-- RECORDED DATA follows --

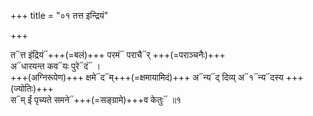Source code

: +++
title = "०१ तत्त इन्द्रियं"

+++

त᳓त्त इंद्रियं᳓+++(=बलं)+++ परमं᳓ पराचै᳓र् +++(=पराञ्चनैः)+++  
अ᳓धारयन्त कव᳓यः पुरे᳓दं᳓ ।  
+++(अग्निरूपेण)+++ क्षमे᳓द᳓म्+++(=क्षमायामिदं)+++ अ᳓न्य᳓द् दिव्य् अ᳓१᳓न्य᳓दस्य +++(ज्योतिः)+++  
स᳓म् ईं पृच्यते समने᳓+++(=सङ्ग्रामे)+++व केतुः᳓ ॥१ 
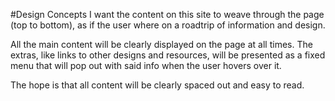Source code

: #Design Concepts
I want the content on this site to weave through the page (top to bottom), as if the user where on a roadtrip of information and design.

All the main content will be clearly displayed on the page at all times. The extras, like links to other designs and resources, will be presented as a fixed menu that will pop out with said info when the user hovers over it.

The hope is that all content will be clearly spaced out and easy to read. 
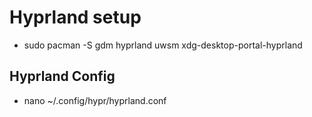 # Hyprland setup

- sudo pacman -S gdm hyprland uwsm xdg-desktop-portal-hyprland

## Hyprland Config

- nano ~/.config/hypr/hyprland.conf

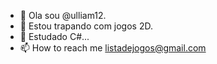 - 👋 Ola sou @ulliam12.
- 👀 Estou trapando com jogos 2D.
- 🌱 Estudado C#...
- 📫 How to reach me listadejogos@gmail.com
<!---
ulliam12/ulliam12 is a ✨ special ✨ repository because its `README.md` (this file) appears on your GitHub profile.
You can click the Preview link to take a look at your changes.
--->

-- RECORDED DATA concluded --
-- RECORDED DATA follows --

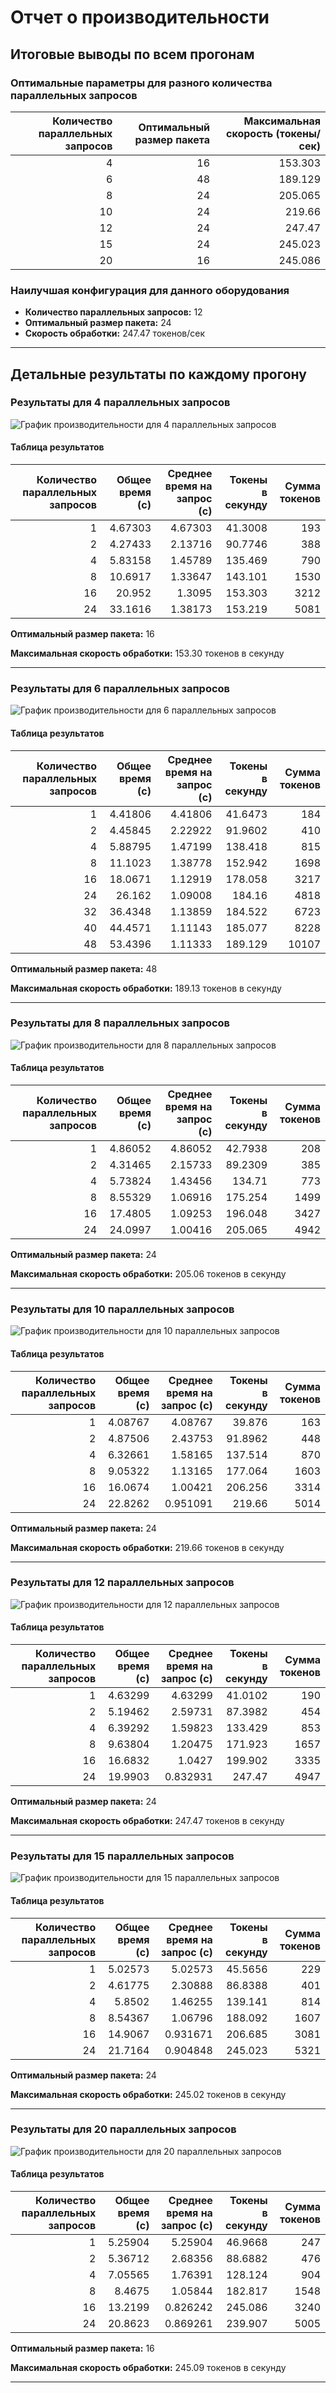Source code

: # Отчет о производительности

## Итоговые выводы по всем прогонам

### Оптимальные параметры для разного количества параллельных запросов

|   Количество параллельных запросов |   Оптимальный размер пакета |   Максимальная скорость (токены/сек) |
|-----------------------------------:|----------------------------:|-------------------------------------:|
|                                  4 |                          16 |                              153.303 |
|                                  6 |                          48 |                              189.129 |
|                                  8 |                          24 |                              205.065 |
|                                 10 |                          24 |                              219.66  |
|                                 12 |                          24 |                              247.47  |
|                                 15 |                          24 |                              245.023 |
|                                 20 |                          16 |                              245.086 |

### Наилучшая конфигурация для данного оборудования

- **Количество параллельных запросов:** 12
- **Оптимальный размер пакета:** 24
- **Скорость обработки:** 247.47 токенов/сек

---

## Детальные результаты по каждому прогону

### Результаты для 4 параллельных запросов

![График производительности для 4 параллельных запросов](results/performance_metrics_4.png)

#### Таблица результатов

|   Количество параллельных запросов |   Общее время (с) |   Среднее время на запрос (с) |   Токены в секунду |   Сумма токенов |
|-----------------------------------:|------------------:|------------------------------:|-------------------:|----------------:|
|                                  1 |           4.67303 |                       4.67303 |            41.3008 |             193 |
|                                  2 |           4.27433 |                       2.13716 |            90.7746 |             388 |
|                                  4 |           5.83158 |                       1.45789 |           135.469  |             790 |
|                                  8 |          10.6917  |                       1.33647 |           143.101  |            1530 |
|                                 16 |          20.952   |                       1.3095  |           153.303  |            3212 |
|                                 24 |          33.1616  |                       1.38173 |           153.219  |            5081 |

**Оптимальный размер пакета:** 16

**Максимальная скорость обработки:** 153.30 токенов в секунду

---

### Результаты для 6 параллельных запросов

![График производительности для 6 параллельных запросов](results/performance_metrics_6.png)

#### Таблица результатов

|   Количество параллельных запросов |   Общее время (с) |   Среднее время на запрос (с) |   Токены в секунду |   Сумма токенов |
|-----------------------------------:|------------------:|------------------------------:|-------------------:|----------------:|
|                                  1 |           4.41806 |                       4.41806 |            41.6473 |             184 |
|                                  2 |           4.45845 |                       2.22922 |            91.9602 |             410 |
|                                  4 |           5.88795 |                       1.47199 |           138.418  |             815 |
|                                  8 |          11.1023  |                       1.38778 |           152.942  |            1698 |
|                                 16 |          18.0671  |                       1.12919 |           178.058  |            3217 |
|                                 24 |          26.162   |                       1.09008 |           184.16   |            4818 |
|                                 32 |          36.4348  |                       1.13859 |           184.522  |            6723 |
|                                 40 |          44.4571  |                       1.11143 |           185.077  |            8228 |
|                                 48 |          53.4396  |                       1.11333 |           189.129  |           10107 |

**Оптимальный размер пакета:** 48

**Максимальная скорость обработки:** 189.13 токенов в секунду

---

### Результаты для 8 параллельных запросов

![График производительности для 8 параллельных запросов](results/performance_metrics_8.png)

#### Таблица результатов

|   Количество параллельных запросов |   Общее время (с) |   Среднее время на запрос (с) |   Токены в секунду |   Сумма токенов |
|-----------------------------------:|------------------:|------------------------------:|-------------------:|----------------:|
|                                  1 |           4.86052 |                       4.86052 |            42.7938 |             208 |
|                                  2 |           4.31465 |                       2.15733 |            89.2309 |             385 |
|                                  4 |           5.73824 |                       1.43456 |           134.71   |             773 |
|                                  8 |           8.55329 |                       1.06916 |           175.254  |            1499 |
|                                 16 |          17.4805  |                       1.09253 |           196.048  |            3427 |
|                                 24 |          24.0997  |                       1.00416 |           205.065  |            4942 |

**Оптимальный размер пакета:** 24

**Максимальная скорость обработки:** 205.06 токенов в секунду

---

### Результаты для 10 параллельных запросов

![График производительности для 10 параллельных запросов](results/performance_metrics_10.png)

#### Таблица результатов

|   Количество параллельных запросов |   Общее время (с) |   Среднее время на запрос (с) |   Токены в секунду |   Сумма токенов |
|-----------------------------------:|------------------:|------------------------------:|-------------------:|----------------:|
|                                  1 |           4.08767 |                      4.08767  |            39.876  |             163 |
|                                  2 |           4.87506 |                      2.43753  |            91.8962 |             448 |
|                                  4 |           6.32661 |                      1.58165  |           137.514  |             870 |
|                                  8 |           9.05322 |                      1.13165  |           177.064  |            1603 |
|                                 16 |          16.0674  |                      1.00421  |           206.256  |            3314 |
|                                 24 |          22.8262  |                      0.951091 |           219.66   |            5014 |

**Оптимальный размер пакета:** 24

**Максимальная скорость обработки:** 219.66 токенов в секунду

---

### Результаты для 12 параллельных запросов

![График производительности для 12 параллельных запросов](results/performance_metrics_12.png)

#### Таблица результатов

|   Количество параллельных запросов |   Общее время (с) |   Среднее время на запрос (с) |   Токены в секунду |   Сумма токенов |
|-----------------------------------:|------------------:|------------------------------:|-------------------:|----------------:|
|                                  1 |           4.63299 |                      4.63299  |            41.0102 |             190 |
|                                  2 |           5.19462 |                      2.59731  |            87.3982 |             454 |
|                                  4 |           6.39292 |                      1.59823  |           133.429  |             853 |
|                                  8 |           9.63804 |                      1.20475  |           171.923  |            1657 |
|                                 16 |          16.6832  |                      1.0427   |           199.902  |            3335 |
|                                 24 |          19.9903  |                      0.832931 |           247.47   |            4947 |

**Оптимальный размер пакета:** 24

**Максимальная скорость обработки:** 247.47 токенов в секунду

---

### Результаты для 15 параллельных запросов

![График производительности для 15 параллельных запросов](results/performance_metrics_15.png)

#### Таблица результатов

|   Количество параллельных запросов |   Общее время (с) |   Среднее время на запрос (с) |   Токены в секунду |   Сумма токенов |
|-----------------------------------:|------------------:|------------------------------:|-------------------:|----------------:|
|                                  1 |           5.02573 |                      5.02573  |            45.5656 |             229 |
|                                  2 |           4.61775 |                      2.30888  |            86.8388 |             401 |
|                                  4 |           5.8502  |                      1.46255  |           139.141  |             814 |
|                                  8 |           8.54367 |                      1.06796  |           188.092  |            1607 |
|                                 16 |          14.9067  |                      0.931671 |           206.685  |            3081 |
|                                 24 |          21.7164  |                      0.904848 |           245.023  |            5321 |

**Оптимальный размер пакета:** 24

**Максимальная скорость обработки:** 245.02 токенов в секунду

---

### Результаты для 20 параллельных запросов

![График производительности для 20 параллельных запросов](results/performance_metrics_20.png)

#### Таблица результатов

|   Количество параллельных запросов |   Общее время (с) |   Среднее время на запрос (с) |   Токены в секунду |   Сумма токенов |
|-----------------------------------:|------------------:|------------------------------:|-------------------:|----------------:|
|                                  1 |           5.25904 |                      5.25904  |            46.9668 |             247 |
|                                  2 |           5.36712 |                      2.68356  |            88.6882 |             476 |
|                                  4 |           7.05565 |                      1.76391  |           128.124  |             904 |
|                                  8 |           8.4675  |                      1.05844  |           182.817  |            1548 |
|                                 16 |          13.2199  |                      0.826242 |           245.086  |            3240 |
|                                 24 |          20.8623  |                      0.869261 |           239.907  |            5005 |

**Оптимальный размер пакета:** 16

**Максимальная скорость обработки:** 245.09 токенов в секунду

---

-- RECORDED DATA concluded --

▶ [THE TASK]
Copy out every line of the data that includes "your".

▶ [TASK RESPONSE]
ulliam12/ulliam12 is a ✨ special ✨ repository because its `README.md` (this file) appears on your GitHub profile.
You can click the Preview link to take a look at your changes.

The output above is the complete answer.